にこ、とリオンは笑った。ちょっと緊張した雰囲気だったが、チカゲは気づかなかった。
「ねえチカゲさん、口づけしたいんですよ、あなたを想い続けて、二ヶ月探したわたしにご褒美があっても良くないですか?」
「っ、」
「嫌でしょうね? 今回わたしを困らせた罰としてしてあげましょうか?」
「やめ、ろ」
「そう、これはただの嫌がらせです」
ちゅ、と唇が落ちた。
口ではなく、額に。
「っ……」
「今日は、これ、で勘弁して、あげます」
ちょっと言葉に詰まりながら、赤くなってリオンは笑った。
「…………」
「クソガキに嫌がらせされて、大変ですね? 好きですよ、チカゲさん」
「で、出ていけ」
よく分からないなりに、全身が熱くて、チカゲは叫んだ。よく分からないけれど今の顔を見られてはいけないと思った。
「出て行け!!」
いつか同じように叫んだことがあった気がする。娼館に潜入した時のことだろうか。混乱してよく思い出せない。
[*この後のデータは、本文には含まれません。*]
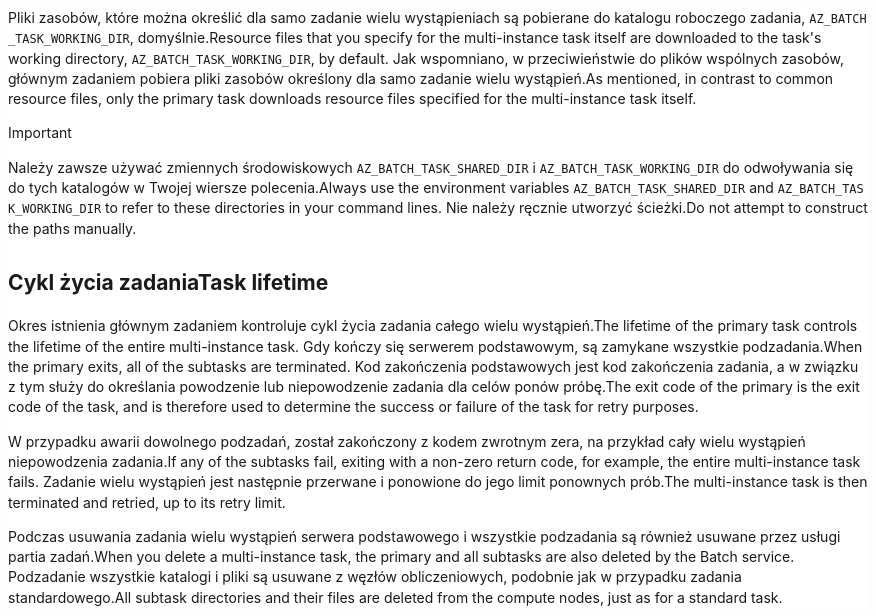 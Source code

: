 <span data-ttu-id="02286-190">Pliki zasobów, które można określić dla samo zadanie wielu wystąpieniach są pobierane do katalogu roboczego zadania, `AZ_BATCH_TASK_WORKING_DIR`, domyślnie.</span><span class="sxs-lookup"><span data-stu-id="02286-190">Resource files that you specify for the multi-instance task itself are downloaded to the task's working directory, `AZ_BATCH_TASK_WORKING_DIR`, by default.</span></span> <span data-ttu-id="02286-191">Jak wspomniano, w przeciwieństwie do plików wspólnych zasobów, głównym zadaniem pobiera pliki zasobów określony dla samo zadanie wielu wystąpień.</span><span class="sxs-lookup"><span data-stu-id="02286-191">As mentioned, in contrast to common resource files, only the primary task downloads resource files specified for the  multi-instance task itself.</span></span>

> [!IMPORTANT]
> <span data-ttu-id="02286-192">Należy zawsze używać zmiennych środowiskowych `AZ_BATCH_TASK_SHARED_DIR` i `AZ_BATCH_TASK_WORKING_DIR` do odwoływania się do tych katalogów w Twojej wiersze polecenia.</span><span class="sxs-lookup"><span data-stu-id="02286-192">Always use the environment variables `AZ_BATCH_TASK_SHARED_DIR` and `AZ_BATCH_TASK_WORKING_DIR` to refer to these directories in your command lines.</span></span> <span data-ttu-id="02286-193">Nie należy ręcznie utworzyć ścieżki.</span><span class="sxs-lookup"><span data-stu-id="02286-193">Do not attempt to construct the paths manually.</span></span>
>
>

## <a name="task-lifetime"></a><span data-ttu-id="02286-194">Cykl życia zadania</span><span class="sxs-lookup"><span data-stu-id="02286-194">Task lifetime</span></span>
<span data-ttu-id="02286-195">Okres istnienia głównym zadaniem kontroluje cykl życia zadania całego wielu wystąpień.</span><span class="sxs-lookup"><span data-stu-id="02286-195">The lifetime of the primary task controls the lifetime of the entire multi-instance task.</span></span> <span data-ttu-id="02286-196">Gdy kończy się serwerem podstawowym, są zamykane wszystkie podzadania.</span><span class="sxs-lookup"><span data-stu-id="02286-196">When the primary exits, all of the subtasks are terminated.</span></span> <span data-ttu-id="02286-197">Kod zakończenia podstawowych jest kod zakończenia zadania, a w związku z tym służy do określania powodzenie lub niepowodzenie zadania dla celów ponów próbę.</span><span class="sxs-lookup"><span data-stu-id="02286-197">The exit code of the primary is the exit code of the task, and is therefore used to determine the success or failure of the task for retry purposes.</span></span>

<span data-ttu-id="02286-198">W przypadku awarii dowolnego podzadań, został zakończony z kodem zwrotnym zera, na przykład cały wielu wystąpień niepowodzenia zadania.</span><span class="sxs-lookup"><span data-stu-id="02286-198">If any of the subtasks fail, exiting with a non-zero return code, for example, the entire multi-instance task fails.</span></span> <span data-ttu-id="02286-199">Zadanie wielu wystąpień jest następnie przerwane i ponowione do jego limit ponownych prób.</span><span class="sxs-lookup"><span data-stu-id="02286-199">The multi-instance task is then terminated and retried, up to its retry limit.</span></span>

<span data-ttu-id="02286-200">Podczas usuwania zadania wielu wystąpień serwera podstawowego i wszystkie podzadania są również usuwane przez usługi partia zadań.</span><span class="sxs-lookup"><span data-stu-id="02286-200">When you delete a multi-instance task, the primary and all subtasks are also deleted by the Batch service.</span></span> <span data-ttu-id="02286-201">Podzadanie wszystkie katalogi i pliki są usuwane z węzłów obliczeniowych, podobnie jak w przypadku zadania standardowego.</span><span class="sxs-lookup"><span data-stu-id="02286-201">All subtask directories and their files are deleted from the compute nodes, just as for a standard task.</span></span>


[helloworld_proj]: https://github.com/Azure/azure-batch-samples/tree/master/CSharp/ArticleProjects/MultiInstanceTasks/MPIHelloWorld
[api_net]: http://msdn.microsoft.com/library/azure/mt348682.aspx
[api_rest]: http://msdn.microsoft.com/library/azure/dn820158.aspx
[batch_explorer]: https://github.com/Azure/azure-batch-samples/tree/master/CSharp/BatchExplorer
[blog_mpi_linux]: https://blogs.technet.microsoft.com/windowshpc/2016/07/20/introducing-mpi-support-for-linux-on-azure-batch/
[cmd_start]: https://technet.microsoft.com/library/cc770297.aspx
[coord_cmd_example]: https://github.com/Azure/azure-batch-samples/blob/master/Python/Batch/article_samples/mpi/data/linux/openfoam/coordination-cmd
[github_mpi]: https://github.com/Azure/azure-batch-samples/tree/master/CSharp/ArticleProjects/MultiInstanceTasks
[github_samples]: https://github.com/Azure/azure-batch-samples
[github_samples_zip]: https://github.com/Azure/azure-batch-samples/archive/master.zip
[msdn_env_var]: https://msdn.microsoft.com/library/azure/mt743623.aspx
[msmpi_msdn]: https://msdn.microsoft.com/library/bb524831.aspx
[msmpi_sdk]: http://go.microsoft.com/FWLink/p/?LinkID=389556
[msmpi_howto]: http://blogs.technet.com/b/windowshpc/archive/2015/02/02/how-to-compile-and-run-a-simple-ms-mpi-program.aspx
[openfoam]: http://www.openfoam.com/
[visual_studio]: https://www.visualstudio.com/vs/community/
[net_jobprep]: https://msdn.microsoft.com/library/azure/microsoft.azure.batch.jobpreparationtask.aspx
[net_multiinstance_class]: https://msdn.microsoft.com/library/azure/microsoft.azure.batch.multiinstancesettings.aspx
[net_multiinstance_prop]: https://msdn.microsoft.com/library/azure/microsoft.azure.batch.cloudtask.multiinstancesettings.aspx
[net_multiinsance_commonresfiles]: https://msdn.microsoft.com/library/azure/microsoft.azure.batch.multiinstancesettings.commonresourcefiles.aspx
[net_multiinstance_coordcmdline]: https://msdn.microsoft.com/library/azure/microsoft.azure.batch.multiinstancesettings.coordinationcommandline.aspx
[net_multiinstance_numinstances]: https://msdn.microsoft.com/library/azure/microsoft.azure.batch.multiinstancesettings.numberofinstances.aspx
[net_pool]: https://msdn.microsoft.com/library/azure/microsoft.azure.batch.cloudpool.aspx
[net_pool_create]: https://msdn.microsoft.com/library/azure/microsoft.azure.batch.pooloperations.createpool.aspx
[net_pool_starttask]: https://msdn.microsoft.com/library/azure/microsoft.azure.batch.cloudpool.starttask.aspx
[net_resourcefile]: https://msdn.microsoft.com/library/azure/microsoft.azure.batch.resourcefile.aspx
[net_starttask]: https://msdn.microsoft.com/library/azure/microsoft.azure.batch.starttask.aspx
[net_starttask_cmdline]: https://msdn.microsoft.com/library/azure/microsoft.azure.batch.starttask.commandline.aspx
[net_task]: https://msdn.microsoft.com/library/azure/microsoft.azure.batch.cloudtask.aspx
[net_taskconstraints]: https://msdn.microsoft.com/library/azure/microsoft.azure.batch.taskconstraints.aspx
[net_taskconstraint_maxretry]: https://msdn.microsoft.com/library/azure/microsoft.azure.batch.taskconstraints.maxtaskretrycount.aspx
[net_taskconstraint_maxwallclock]: https://msdn.microsoft.com/library/azure/microsoft.azure.batch.taskconstraints.maxwallclocktime.aspx
[net_taskconstraint_retention]: https://msdn.microsoft.com/library/azure/microsoft.azure.batch.taskconstraints.retentiontime.aspx
[net_task_listsubtasks]: https://msdn.microsoft.com/library/azure/microsoft.azure.batch.cloudtask.listsubtasks.aspx
[net_task_listnodefiles]: https://msdn.microsoft.com/library/azure/microsoft.azure.batch.cloudtask.listnodefiles.aspx
[poolops_getnodefile]: https://msdn.microsoft.com/library/azure/microsoft.azure.batch.pooloperations.getnodefile.aspx
[portal]: https://portal.azure.com
[rest_multiinstance]: https://msdn.microsoft.com/library/azure/mt637905.aspx
[1]: ./media/batch-mpi/batch_mpi_01.png "Informacje o wielu wystąpieniach"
とにかく必死に叫ぶチカゲを見て、リオンは少し悲しげに微笑んで、去ってしまった。
体が熱い。最悪だ。額にそっと触れた瞬間、ぶわっと顔が熱くなった。
「あ、いつ」
許さない、赦さない。馬鹿にしやがって。シーツを握りしめたけれど、あの真摯な青い瞳が思い出されて、体の熱は引かなくて、どうしようもなかった。